Source records section start

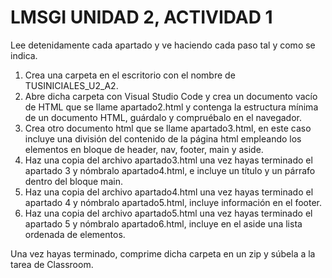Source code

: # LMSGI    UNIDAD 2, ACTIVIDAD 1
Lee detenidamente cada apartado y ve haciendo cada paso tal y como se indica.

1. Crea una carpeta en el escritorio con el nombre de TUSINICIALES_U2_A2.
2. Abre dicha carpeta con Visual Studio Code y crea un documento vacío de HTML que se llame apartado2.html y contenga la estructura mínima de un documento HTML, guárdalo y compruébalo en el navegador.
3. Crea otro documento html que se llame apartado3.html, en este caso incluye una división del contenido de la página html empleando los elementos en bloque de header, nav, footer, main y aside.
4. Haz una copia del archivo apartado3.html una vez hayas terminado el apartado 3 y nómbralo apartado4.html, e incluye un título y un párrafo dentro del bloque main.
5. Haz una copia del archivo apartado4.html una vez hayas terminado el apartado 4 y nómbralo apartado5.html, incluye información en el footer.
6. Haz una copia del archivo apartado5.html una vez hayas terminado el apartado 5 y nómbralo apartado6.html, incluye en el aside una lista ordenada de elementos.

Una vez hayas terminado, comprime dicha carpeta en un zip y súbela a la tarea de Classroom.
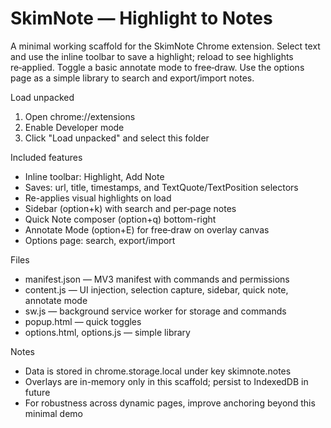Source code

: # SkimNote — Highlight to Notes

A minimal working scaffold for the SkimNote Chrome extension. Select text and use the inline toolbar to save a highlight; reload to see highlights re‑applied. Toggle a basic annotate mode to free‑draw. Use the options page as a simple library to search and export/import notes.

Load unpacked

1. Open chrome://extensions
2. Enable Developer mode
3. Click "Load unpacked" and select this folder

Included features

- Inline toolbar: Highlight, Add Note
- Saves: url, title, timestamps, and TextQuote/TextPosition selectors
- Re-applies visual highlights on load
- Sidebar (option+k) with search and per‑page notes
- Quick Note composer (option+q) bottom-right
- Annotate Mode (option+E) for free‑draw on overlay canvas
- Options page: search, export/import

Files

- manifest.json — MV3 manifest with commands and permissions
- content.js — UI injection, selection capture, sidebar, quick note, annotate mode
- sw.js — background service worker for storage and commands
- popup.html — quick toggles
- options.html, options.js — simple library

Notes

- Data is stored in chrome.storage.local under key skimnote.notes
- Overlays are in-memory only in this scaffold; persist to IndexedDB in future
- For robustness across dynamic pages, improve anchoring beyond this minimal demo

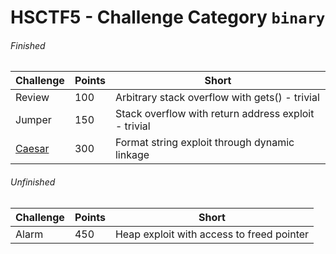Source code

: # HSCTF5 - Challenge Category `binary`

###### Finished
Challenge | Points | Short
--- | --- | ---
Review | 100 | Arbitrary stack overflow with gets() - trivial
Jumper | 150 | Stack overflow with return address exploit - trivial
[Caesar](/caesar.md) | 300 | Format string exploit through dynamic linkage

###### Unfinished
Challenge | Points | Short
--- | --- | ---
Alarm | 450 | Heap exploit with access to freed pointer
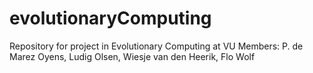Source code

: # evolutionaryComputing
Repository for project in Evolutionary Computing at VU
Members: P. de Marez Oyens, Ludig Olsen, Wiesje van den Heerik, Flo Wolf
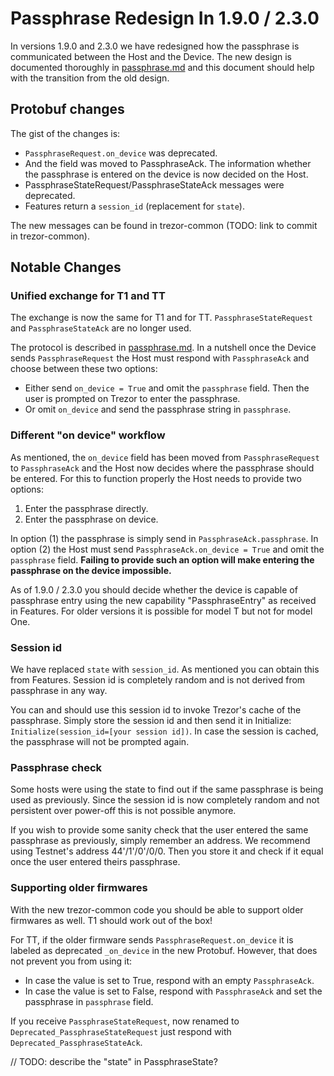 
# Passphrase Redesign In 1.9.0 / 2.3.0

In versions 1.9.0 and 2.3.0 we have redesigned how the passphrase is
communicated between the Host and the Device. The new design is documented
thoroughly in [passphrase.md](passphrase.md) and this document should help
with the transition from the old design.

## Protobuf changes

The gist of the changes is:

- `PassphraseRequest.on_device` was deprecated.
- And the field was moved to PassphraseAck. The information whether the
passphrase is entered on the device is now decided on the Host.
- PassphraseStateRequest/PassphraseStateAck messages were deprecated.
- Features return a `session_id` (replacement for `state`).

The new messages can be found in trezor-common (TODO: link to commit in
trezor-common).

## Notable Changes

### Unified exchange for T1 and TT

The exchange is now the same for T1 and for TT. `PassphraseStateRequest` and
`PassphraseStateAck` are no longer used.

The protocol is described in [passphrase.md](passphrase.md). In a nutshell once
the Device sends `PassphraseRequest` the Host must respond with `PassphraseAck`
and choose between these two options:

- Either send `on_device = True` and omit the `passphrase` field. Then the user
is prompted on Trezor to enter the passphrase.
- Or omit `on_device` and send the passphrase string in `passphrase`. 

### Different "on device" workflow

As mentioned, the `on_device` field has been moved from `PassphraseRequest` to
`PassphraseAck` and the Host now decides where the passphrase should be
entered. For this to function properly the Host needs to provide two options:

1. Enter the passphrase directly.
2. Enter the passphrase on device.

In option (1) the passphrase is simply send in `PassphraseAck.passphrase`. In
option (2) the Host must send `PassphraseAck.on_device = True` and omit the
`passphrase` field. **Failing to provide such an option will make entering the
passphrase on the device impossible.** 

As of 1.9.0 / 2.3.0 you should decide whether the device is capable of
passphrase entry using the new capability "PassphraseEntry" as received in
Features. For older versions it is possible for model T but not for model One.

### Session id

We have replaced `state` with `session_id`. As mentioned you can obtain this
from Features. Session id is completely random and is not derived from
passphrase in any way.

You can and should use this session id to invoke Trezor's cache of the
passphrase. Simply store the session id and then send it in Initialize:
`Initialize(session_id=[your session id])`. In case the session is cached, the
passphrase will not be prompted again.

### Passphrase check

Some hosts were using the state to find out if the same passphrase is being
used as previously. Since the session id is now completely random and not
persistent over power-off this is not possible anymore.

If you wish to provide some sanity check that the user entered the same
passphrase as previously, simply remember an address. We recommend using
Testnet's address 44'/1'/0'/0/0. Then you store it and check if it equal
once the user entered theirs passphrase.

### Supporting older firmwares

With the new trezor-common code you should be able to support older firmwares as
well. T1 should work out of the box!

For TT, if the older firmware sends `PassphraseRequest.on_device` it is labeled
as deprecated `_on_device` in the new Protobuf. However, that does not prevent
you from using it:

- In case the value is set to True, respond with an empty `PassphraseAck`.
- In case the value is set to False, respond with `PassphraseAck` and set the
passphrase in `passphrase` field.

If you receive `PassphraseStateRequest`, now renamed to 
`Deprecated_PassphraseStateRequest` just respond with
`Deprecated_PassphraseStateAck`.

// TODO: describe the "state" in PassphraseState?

Source records section end

• What the task asks
Every line above with the word "have" is to be copied out.

• Task output
In versions 1.9.0 and 2.3.0 we have redesigned how the passphrase is
We have replaced `state` with `session_id`. As mentioned you can obtain this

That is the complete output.